An Improved Method for Enhancing Images Quality Based on Convolution Efficient Transformer
摘要
Image quality enhancement remains a critical challenge in image processing techniques, especially for images captured under suboptimal lighting conditions that can generate low contrast, color distortion, and noise. These degradations not only affect visual aesthetics but also hinder the performance of downstream image processing tasks. The primary objective of image quality enhancement is to improve the visual quality of such images to benefit subsequent processing. Despite extensive research, achieving high-quality enhanced images remains challenging. Traditional image quality enhancement techniques often address only overexposure or underexposure, which can fail when both issues are present. Deep learning has recently been increasingly adopted in image processing, demonstrating significant potential to enhance image quality with underexposure, overexposure, or a combination of both. In this paper, we enhance the image quality over prior work by incorporating a convolution-based efficient transformer (CET).
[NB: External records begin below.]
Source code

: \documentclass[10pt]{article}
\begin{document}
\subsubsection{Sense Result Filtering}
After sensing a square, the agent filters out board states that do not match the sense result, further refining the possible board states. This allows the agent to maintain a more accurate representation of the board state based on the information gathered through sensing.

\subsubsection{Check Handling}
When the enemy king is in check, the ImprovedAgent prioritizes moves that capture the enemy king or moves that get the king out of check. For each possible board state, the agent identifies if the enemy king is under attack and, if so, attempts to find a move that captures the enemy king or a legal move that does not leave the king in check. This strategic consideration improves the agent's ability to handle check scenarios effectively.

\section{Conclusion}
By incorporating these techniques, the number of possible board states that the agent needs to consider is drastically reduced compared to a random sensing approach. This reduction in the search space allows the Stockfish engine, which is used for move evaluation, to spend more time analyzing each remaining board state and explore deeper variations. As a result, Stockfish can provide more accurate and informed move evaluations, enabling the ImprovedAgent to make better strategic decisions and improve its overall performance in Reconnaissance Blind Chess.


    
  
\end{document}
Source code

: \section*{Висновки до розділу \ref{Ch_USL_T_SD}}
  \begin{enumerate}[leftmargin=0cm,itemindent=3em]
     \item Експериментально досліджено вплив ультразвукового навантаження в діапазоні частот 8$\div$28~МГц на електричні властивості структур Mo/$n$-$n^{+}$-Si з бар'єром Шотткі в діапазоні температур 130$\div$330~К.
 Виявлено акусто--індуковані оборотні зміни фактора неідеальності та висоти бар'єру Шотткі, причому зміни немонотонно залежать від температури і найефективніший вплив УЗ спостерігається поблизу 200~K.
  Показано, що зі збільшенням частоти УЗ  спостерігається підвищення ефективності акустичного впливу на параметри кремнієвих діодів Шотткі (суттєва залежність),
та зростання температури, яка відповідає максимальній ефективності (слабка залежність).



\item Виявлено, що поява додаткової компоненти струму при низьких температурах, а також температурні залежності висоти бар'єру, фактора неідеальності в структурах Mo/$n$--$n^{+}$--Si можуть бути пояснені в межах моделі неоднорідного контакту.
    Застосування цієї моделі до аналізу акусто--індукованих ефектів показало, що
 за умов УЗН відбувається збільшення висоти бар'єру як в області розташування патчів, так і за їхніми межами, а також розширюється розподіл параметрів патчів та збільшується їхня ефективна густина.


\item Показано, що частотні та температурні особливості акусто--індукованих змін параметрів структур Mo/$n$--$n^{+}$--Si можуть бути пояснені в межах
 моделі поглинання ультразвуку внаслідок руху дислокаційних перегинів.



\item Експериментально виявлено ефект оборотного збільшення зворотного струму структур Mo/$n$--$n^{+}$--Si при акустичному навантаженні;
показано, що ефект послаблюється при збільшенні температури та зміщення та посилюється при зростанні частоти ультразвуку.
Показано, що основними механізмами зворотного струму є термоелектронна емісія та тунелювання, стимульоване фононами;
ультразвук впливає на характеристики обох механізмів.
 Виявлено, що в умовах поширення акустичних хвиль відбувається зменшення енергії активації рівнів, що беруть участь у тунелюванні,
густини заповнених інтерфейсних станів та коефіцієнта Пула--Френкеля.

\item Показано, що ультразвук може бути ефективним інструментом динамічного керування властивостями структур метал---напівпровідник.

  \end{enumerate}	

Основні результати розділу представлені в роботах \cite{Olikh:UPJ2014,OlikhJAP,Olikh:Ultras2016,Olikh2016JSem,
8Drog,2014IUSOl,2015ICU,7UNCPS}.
The proposed approach consists of four main stages. First, we enrich the training data by building a new dataset. Second, the collected dataset is preprocessed to eliminate noisy and low-quality samples. Third, CET is integrated into the Color Shift Estimation and Correction (CSEC) architecture to enable more effective feature extraction. Fourth, an additional depth-based loss function is introduced, leveraging depth maps to improve accuracy and consistency in image correction. Finally, the enhanced CSEC model is trained on both public datasets and the newly constructed dataset. The experimental results demonstrate the effectiveness and superior performance of the proposed approach compared to existing methods.